*TASK STATEMENT*: Your copy should match the records below exactly, except for the pictures.

*Saved data entries*:
################
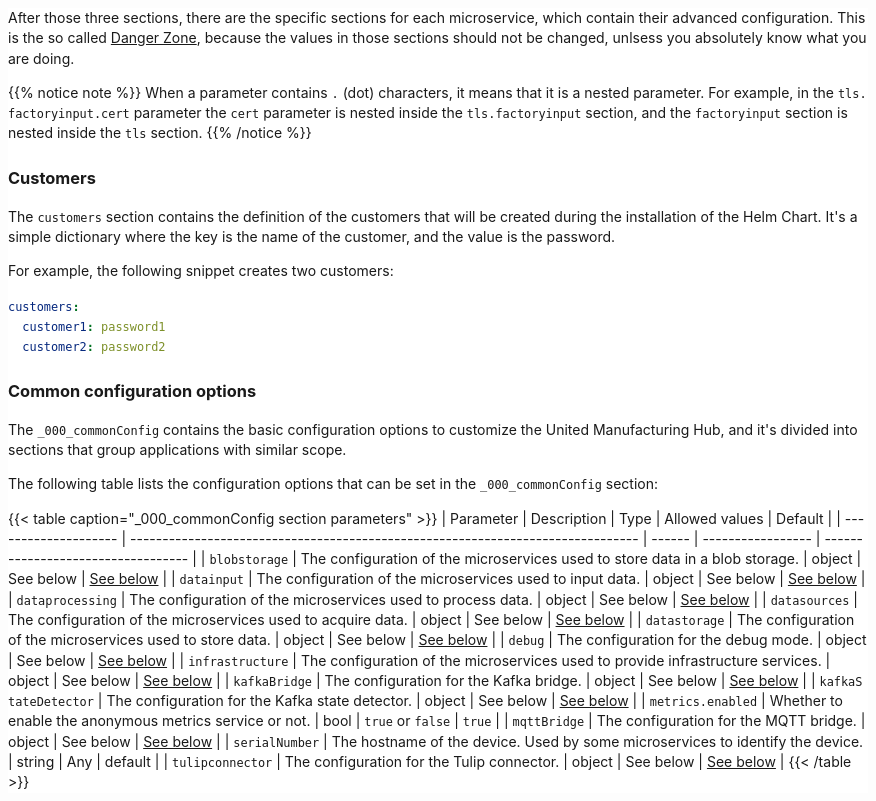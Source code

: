After those three sections, there are the specific sections for each microservice,
which contain their advanced configuration. This is the so called [Danger Zone](#danger-zone),
because the values in those sections should not be changed, unlsess you absolutely
know what you are doing.

{{% notice note %}}
When a parameter contains `.` (dot) characters, it means that it is a nested
parameter. For example, in the `tls.factoryinput.cert` parameter the `cert`
parameter is nested inside the `tls.factoryinput` section, and the `factoryinput`
section is nested inside the `tls` section.
{{% /notice %}}

### Customers

The `customers` section contains the definition of the customers that will be
created during the installation of the Helm Chart. It's a simple dictionary where
the key is the name of the customer, and the value is the password.

For example, the following snippet creates two customers:

```yaml
customers:
  customer1: password1
  customer2: password2
```

### Common configuration options

The `_000_commonConfig` contains the basic configuration options to customize the
United Manufacturing Hub, and it's divided into sections that group applications
with similar scope.

The following table lists the configuration options that can be set in the
`_000_commonConfig` section:

{{< table caption="_000_commonConfig section parameters" >}}
| Parameter            | Description                                                                     | Type   | Allowed values    | Default                            |
| -------------------- | ------------------------------------------------------------------------------- | ------ | ----------------- | ---------------------------------- |
| `blobstorage`        | The configuration of the microservices used to store data in a blob storage.    | object | See below         | [See below](#blob-storage)         |
| `datainput`          | The configuration of the microservices used to input data.                      | object | See below         | [See below](#data-input)           |
| `dataprocessing`     | The configuration of the microservices used to process data.                    | object | See below         | [See below](#data-processing)      |
| `datasources`        | The configuration of the microservices used to acquire data.                    | object | See below         | [See below](#data-sources)         |
| `datastorage`        | The configuration of the microservices used to store data.                      | object | See below         | [See below](#data-storage)         |
| `debug`              | The configuration for the debug mode.                                           | object | See below         | [See below](#debug)                |
| `infrastructure`     | The configuration of the microservices used to provide infrastructure services. | object | See below         | [See below](#infrastructure)       |
| `kafkaBridge`        | The configuration for the Kafka bridge.                                         | object | See below         | [See below](#kafka-bridge)         |
| `kafkaStateDetector` | The configuration for the Kafka state detector.                                 | object | See below         | [See below](#kafka-state-detector) |
| `metrics.enabled`    | Whether to enable the anonymous metrics service or not.                         | bool   | `true` or `false` | `true`                             |
| `mqttBridge`         | The configuration for the MQTT bridge.                                          | object | See below         | [See below](#mqtt-bridge)          |
| `serialNumber`       | The hostname of the device. Used by some microservices to identify the device.  | string | Any               | default                            |
| `tulipconnector`     | The configuration for the Tulip connector.                                      | object | See below         | [See below](#tulip-connector)      |
{{< /table >}}
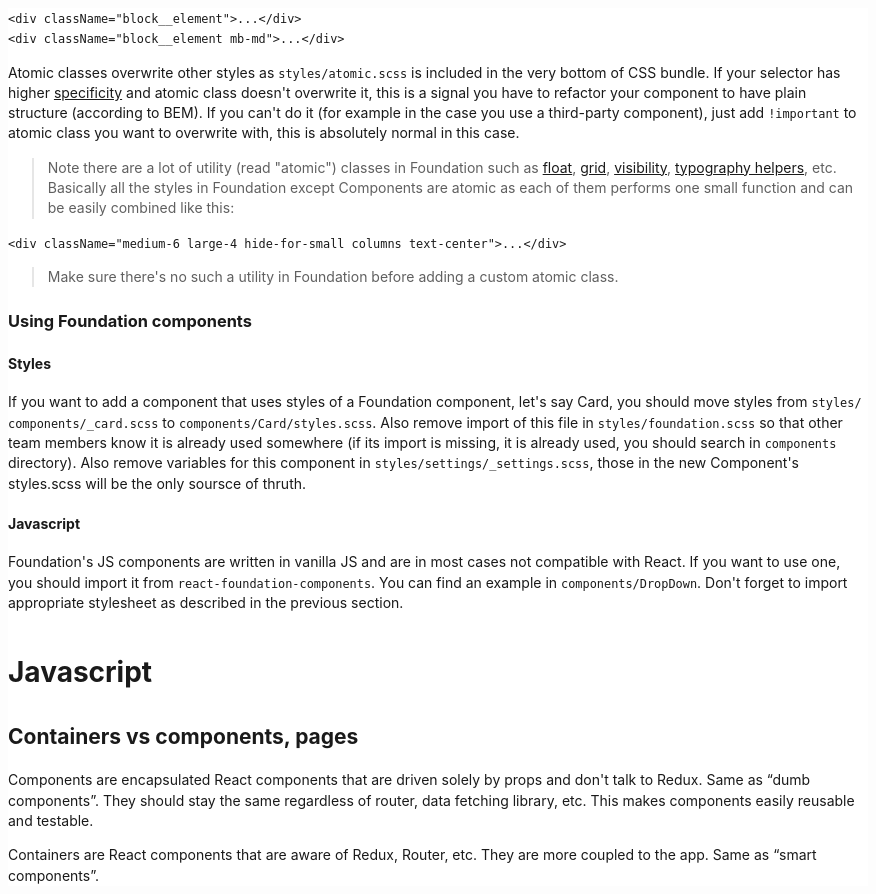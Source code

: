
 ```
<div className="block__element">...</div>
<div className="block__element mb-md">...</div>
```

Atomic classes overwrite other styles as `styles/atomic.scss` is included in the very bottom of CSS bundle. If your selector has higher [specificity](https://developer.mozilla.org/ru/docs/Web/CSS/Specificity) and atomic class doesn't overwrite it, this is a signal you have to refactor your component to have plain structure (according to BEM). If you can't do it (for example in the case you use a third-party component), just add `!important` to atomic class you want to overwrite with, this is absolutely normal in this case.

> Note there are a lot of utility (read "atomic") classes in Foundation such as [float](https://github.com/zurb/foundation-sites/blob/v6.3/docs/pages/float-classes.md), [grid](https://github.com/zurb/foundation-sites/blob/v6.3/docs/pages/grid.md), [visibility](https://github.com/zurb/foundation-sites/blob/v6.3/docs/pages/visibility.md), [typography helpers](https://github.com/zurb/foundation-sites/blob/v6.3/docs/pages/typography-helpers.md), etc. Basically all the styles in Foundation except Components are atomic as each of them performs one small function and can be easily combined like this:

```
<div className="medium-6 large-4 hide-for-small columns text-center">...</div>
```

> Make sure there's no such a utility in Foundation before adding a custom atomic class.

### Using Foundation components

#### Styles

If you want to add a component that uses styles of a Foundation component, let's say Card, you should move styles from `styles/components/_card.scss` to `components/Card/styles.scss`. Also remove import of this file in `styles/foundation.scss` so that other team members know it is already used somewhere (if its import is missing, it is already used, you should search in `components` directory). Also remove variables for this component in `styles/settings/_settings.scss`, those in the new Component's styles.scss will be the only soursce of thruth.

#### Javascript

Foundation's JS components are written in vanilla JS and are in most cases not compatible with React. If you want to use one, you should import it from `react-foundation-components`. You can find an example in `components/DropDown`. Don't forget to import appropriate stylesheet as described in the previous section.

# Javascript

## Containers vs components, pages

Components are encapsulated React components that are driven solely by props and don't talk to Redux. Same as “dumb components”. They should stay the same regardless of router, data fetching library, etc. This makes components easily reusable and testable.

Containers are React components that are aware of Redux, Router, etc. They are more coupled to the app. Same as “smart components”.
################
*EXPECTED ANSWER*:
Source code

:After those three sections, there are the specific sections for each microservice,
which contain their advanced configuration. This is the so called [Danger Zone](#danger-zone),
because the values in those sections should not be changed, unlsess you absolutely
know what you are doing.

{{% notice note %}}
When a parameter contains `.` (dot) characters, it means that it is a nested
parameter. For example, in the `tls.factoryinput.cert` parameter the `cert`
parameter is nested inside the `tls.factoryinput` section, and the `factoryinput`
section is nested inside the `tls` section.
{{% /notice %}}

### Customers

The `customers` section contains the definition of the customers that will be
created during the installation of the Helm Chart. It's a simple dictionary where
the key is the name of the customer, and the value is the password.

For example, the following snippet creates two customers:

```yaml
customers:
  customer1: password1
  customer2: password2
```

### Common configuration options

The `_000_commonConfig` contains the basic configuration options to customize the
United Manufacturing Hub, and it's divided into sections that group applications
with similar scope.

The following table lists the configuration options that can be set in the
`_000_commonConfig` section:

{{< table caption="_000_commonConfig section parameters" >}}
| Parameter            | Description                                                                     | Type   | Allowed values    | Default                            |
| -------------------- | ------------------------------------------------------------------------------- | ------ | ----------------- | ---------------------------------- |
| `blobstorage`        | The configuration of the microservices used to store data in a blob storage.    | object | See below         | [See below](#blob-storage)         |
| `datainput`          | The configuration of the microservices used to input data.                      | object | See below         | [See below](#data-input)           |
| `dataprocessing`     | The configuration of the microservices used to process data.                    | object | See below         | [See below](#data-processing)      |
| `datasources`        | The configuration of the microservices used to acquire data.                    | object | See below         | [See below](#data-sources)         |
| `datastorage`        | The configuration of the microservices used to store data.                      | object | See below         | [See below](#data-storage)         |
| `debug`              | The configuration for the debug mode.                                           | object | See below         | [See below](#debug)                |
| `infrastructure`     | The configuration of the microservices used to provide infrastructure services. | object | See below         | [See below](#infrastructure)       |
| `kafkaBridge`        | The configuration for the Kafka bridge.                                         | object | See below         | [See below](#kafka-bridge)         |
| `kafkaStateDetector` | The configuration for the Kafka state detector.                                 | object | See below         | [See below](#kafka-state-detector) |
| `metrics.enabled`    | Whether to enable the anonymous metrics service or not.                         | bool   | `true` or `false` | `true`                             |
| `mqttBridge`         | The configuration for the MQTT bridge.                                          | object | See below         | [See below](#mqtt-bridge)          |
| `serialNumber`       | The hostname of the device. Used by some microservices to identify the device.  | string | Any               | default                            |
| `tulipconnector`     | The configuration for the Tulip connector.                                      | object | See below         | [See below](#tulip-connector)      |
{{< /table >}}
Source code

:
 ```
<div className="block__element">...</div>
<div className="block__element mb-md">...</div>
```

Atomic classes overwrite other styles as `styles/atomic.scss` is included in the very bottom of CSS bundle. If your selector has higher [specificity](https://developer.mozilla.org/ru/docs/Web/CSS/Specificity) and atomic class doesn't overwrite it, this is a signal you have to refactor your component to have plain structure (according to BEM). If you can't do it (for example in the case you use a third-party component), just add `!important` to atomic class you want to overwrite with, this is absolutely normal in this case.

> Note there are a lot of utility (read "atomic") classes in Foundation such as [float](https://github.com/zurb/foundation-sites/blob/v6.3/docs/pages/float-classes.md), [grid](https://github.com/zurb/foundation-sites/blob/v6.3/docs/pages/grid.md), [visibility](https://github.com/zurb/foundation-sites/blob/v6.3/docs/pages/visibility.md), [typography helpers](https://github.com/zurb/foundation-sites/blob/v6.3/docs/pages/typography-helpers.md), etc. Basically all the styles in Foundation except Components are atomic as each of them performs one small function and can be easily combined like this:

```
<div className="medium-6 large-4 hide-for-small columns text-center">...</div>
```

> Make sure there's no such a utility in Foundation before adding a custom atomic class.

### Using Foundation components

#### Styles

If you want to add a component that uses styles of a Foundation component, let's say Card, you should move styles from `styles/components/_card.scss` to `components/Card/styles.scss`. Also remove import of this file in `styles/foundation.scss` so that other team members know it is already used somewhere (if its import is missing, it is already used, you should search in `components` directory). Also remove variables for this component in `styles/settings/_settings.scss`, those in the new Component's styles.scss will be the only soursce of thruth.

#### Javascript

Foundation's JS components are written in vanilla JS and are in most cases not compatible with React. If you want to use one, you should import it from `react-foundation-components`. You can find an example in `components/DropDown`. Don't forget to import appropriate stylesheet as described in the previous section.

# Javascript

## Containers vs components, pages

Components are encapsulated React components that are driven solely by props and don't talk to Redux. Same as “dumb components”. They should stay the same regardless of router, data fetching library, etc. This makes components easily reusable and testable.

Containers are React components that are aware of Redux, Router, etc. They are more coupled to the app. Same as “smart components”.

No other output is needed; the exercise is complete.